Adding a New Mathematical Operator

Adding a custom operator is an easy method to extend DISCOVER's capabilities. Operators are defined in discover/features.py.

Adding a Custom Unary Operator

  1. Open discover/features.py.
  2. Navigate to the CUSTOM_UNARY_OP_DEFS dictionary.
  3. Add a new entry with a new name.

The entry must be a dictionary with following keys: - func: The numerical function (e.g., lambda x: np.tanh(x)). - sym_func: Symphological analogue with sympy (i.e., lambda s: sympy.tanh(s)). - unit_check (optional): An optional function that is True if the input unit is right. For example, lambda u: u.dimensionless for trig functions. - domain_check (optional): An optional function that is True if the input values are appropriate (e.g., lambda f: np.all(f.values > 0) for log). - name_func: A function that generates the string name of the new feature (e.g., lambda n: f"tanh({n})").

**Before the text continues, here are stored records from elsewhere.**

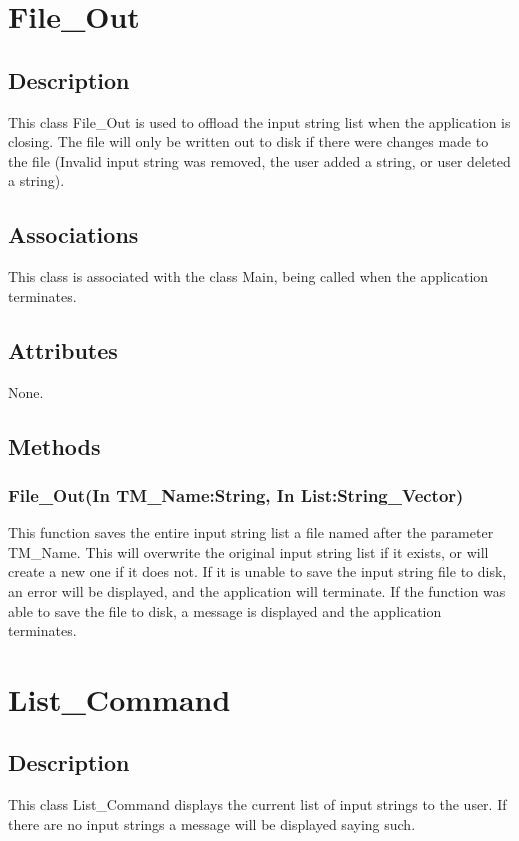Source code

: \documentclass{report}
\begin{document}
    
    
    
    
\section{File\_Out}
	\subsection{Description}
    This class File\_Out is used to offload the input string list when the application is closing. The file will only be written out to disk if there were changes made to the file (Invalid input string was removed, the user added a string, or user deleted a string). 
    \subsection{Associations}
    This class is associated with the class Main, being called when the application terminates.
    \subsection{Attributes}
    None.
    \subsection{Methods} 
    \subsubsection{File\_Out(In TM\_Name:String, In List:String\_Vector)}
    This function saves the entire input string list a file named after the parameter TM\_Name. This will overwrite the original input string list if it exists, or will create a new one if it does not. If it is unable to save the input string file to disk, an error will be displayed, and the application will terminate. If the function was able to save the file to disk, a message is displayed and the application terminates.    
    
    
    
    
    
    
\section{List\_Command}
	\subsection{Description}
    	This class List\_Command displays the current list of input strings to the user. If there are no input strings a message will be displayed saying such.
    
\end{document}
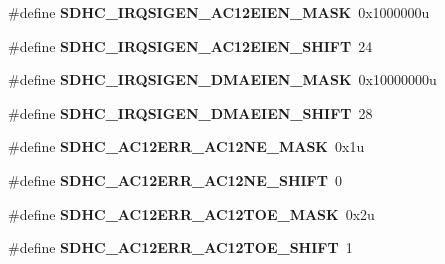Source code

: \begin{DoxyCompactItemize}
\item 
\#define {\bfseries S\+D\+H\+C\+\_\+\+I\+R\+Q\+S\+I\+G\+E\+N\+\_\+\+A\+C12\+E\+I\+E\+N\+\_\+\+M\+A\+SK}~0x1000000u\hypertarget{group__SDHC__Register__Masks_gacd242a1e4fdf5a31371c37720b6c5067}{}\label{group__SDHC__Register__Masks_gacd242a1e4fdf5a31371c37720b6c5067}

\item 
\#define {\bfseries S\+D\+H\+C\+\_\+\+I\+R\+Q\+S\+I\+G\+E\+N\+\_\+\+A\+C12\+E\+I\+E\+N\+\_\+\+S\+H\+I\+FT}~24\hypertarget{group__SDHC__Register__Masks_gad4b0bff90f4a58266dbbcc018d9b4b56}{}\label{group__SDHC__Register__Masks_gad4b0bff90f4a58266dbbcc018d9b4b56}

\item 
\#define {\bfseries S\+D\+H\+C\+\_\+\+I\+R\+Q\+S\+I\+G\+E\+N\+\_\+\+D\+M\+A\+E\+I\+E\+N\+\_\+\+M\+A\+SK}~0x10000000u\hypertarget{group__SDHC__Register__Masks_gae22dd330ad7d3c84dc6906ad0303ccc5}{}\label{group__SDHC__Register__Masks_gae22dd330ad7d3c84dc6906ad0303ccc5}

\item 
\#define {\bfseries S\+D\+H\+C\+\_\+\+I\+R\+Q\+S\+I\+G\+E\+N\+\_\+\+D\+M\+A\+E\+I\+E\+N\+\_\+\+S\+H\+I\+FT}~28\hypertarget{group__SDHC__Register__Masks_gaceacd386a2b3cdab5975252cf61ad06c}{}\label{group__SDHC__Register__Masks_gaceacd386a2b3cdab5975252cf61ad06c}

\item 
\#define {\bfseries S\+D\+H\+C\+\_\+\+A\+C12\+E\+R\+R\+\_\+\+A\+C12\+N\+E\+\_\+\+M\+A\+SK}~0x1u\hypertarget{group__SDHC__Register__Masks_ga41337efa0e8891905b61ceef4b4f20d4}{}\label{group__SDHC__Register__Masks_ga41337efa0e8891905b61ceef4b4f20d4}

\item 
\#define {\bfseries S\+D\+H\+C\+\_\+\+A\+C12\+E\+R\+R\+\_\+\+A\+C12\+N\+E\+\_\+\+S\+H\+I\+FT}~0\hypertarget{group__SDHC__Register__Masks_ga5f00efec00a18073d07677099619160d}{}\label{group__SDHC__Register__Masks_ga5f00efec00a18073d07677099619160d}

\item 
\#define {\bfseries S\+D\+H\+C\+\_\+\+A\+C12\+E\+R\+R\+\_\+\+A\+C12\+T\+O\+E\+\_\+\+M\+A\+SK}~0x2u\hypertarget{group__SDHC__Register__Masks_ga8e4439265574a0caa1a8bfa16f98d304}{}\label{group__SDHC__Register__Masks_ga8e4439265574a0caa1a8bfa16f98d304}

\item 
\#define {\bfseries S\+D\+H\+C\+\_\+\+A\+C12\+E\+R\+R\+\_\+\+A\+C12\+T\+O\+E\+\_\+\+S\+H\+I\+FT}~1\hypertarget{group__SDHC__Register__Masks_ga9b67902a6fac916d2c9425c8262aebc5}{}\label{group__SDHC__Register__Masks_ga9b67902a6fac916d2c9425c8262aebc5}


\end{DoxyCompactItemize}
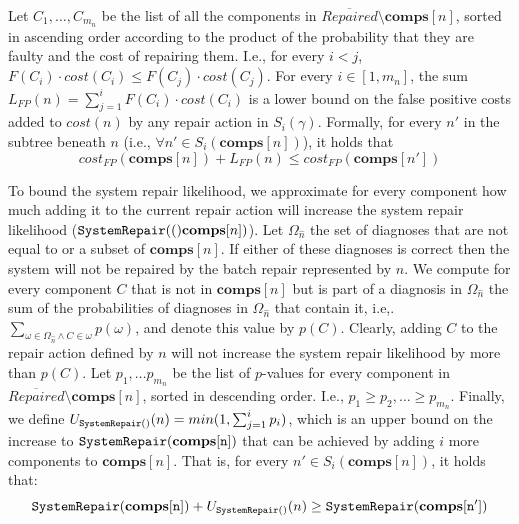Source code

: \documentclass[review]{elsarticle}
\newcommand{\notrepaired}{{\overline{\textit{Repaired}}}}
\newcommand\sysrep[1]{{\tt SystemRepair(#1)}}
\newcommand{\comps}{\textbf{comps}}
\begin{document}
Let $C_1,\ldots, C_{m_n}$ be the list of all the components in $\notrepaired{}\setminus\comps[n]$, sorted in ascending order according to the product of the probability that they are faulty and the cost of repairing them. I.e., for every $i<j$, 
$F(C_i)\cdot cost(C_i)\leq F(C_j)\cdot cost(C_j)$. 
For every $i\in [1,m_n]$, the sum $L_{FP}(n)=\sum_{j=1}^i F(C_i)\cdot cost (C_i)$ is a lower bound  on the false positive costs added to $cost(n)$ by any repair action in $S_i(\gamma)$.
Formally, for every $n'$ in the subtree beneath $n$ (i.e., $\forall n'\in S_i(\comps[n])$), it holds that
\begin{equation}
cost_{FP}(\comps[n])+ L_{FP}(n) \leq cost_{FP}(\comps[n'])
\label{eq:fp-bound}
\end{equation}


To bound the system repair likelihood, we approximate for every component how much adding it to the current repair action will increase the system repair likelihood ($\sysrep(\comps[n])$). Let  $\Omega_{\hat{n}}$ the set of diagnoses that are not equal to or a subset of $\comps[n]$. If either of these diagnoses is correct then the system will not be repaired by the batch repair represented by $n$. 
We compute for every component $C$ that is not in $\comps[n]$ but is part of a  diagnosis in $\Omega_{\hat{n}}$ the sum of the probabilities of diagnoses in $\Omega_{\hat{n}}$ that contain it, i.e,. 
\( \sum_{\omega\in \Omega_{\hat{n}}\wedge C\in \omega} p(\omega) \), 
and denote this value by $p(C)$. Clearly, adding $C$ to the repair action defined by $n$ will not increase the system repair likelihood by more than $p(C)$. 
Let $p_1, \ldots p_{m_n}$ be the list of $p$-values for every component in 
$\notrepaired{}\setminus\comps[n]$, sorted in descending order. I.e., $p_1\geq p_2, \ldots \geq p_{m_n}$. 
Finally, we define $U_{\sysrep{}}(n)=min(1, \sum_{j=1}^i p_i)$, which is an upper bound on the increase to $\sysrep{\comps[n]}$ that can be achieved by adding $i$ more components to $\comps[n]$. That is, for every $n'\in S_i(\comps[n])$, it holds that:
\begin{equation}
\sysrep{\comps[n]}+\\ U_{\sysrep{}}(n) 
 \geq  \sysrep{\comps[n']}
\label{eq:sysrep-bound}    
\end{equation}
\end{document}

Example: Adding a tanh operator

# In discover/features.py
CUSTOM_UNARY_OP_DEFS = {
    #. existing operators
    'tanh': {
        'func': np.tanh,
        'sym_func': lambda s: sympy.tanh(s),
'unit_check': lambda u: u.dimensionless,
        'domain_check': None,
        'name_func': lambda n: f"tanh({n})",
    }
}

Adding a Custom Binary Operator

  1. Open discover/features.py.
  2. Go to the CUSTOM_BINARY_OP_DEFS dictionary.
  3. Add a new entry.

The form is the same as unary operators but with two arguments.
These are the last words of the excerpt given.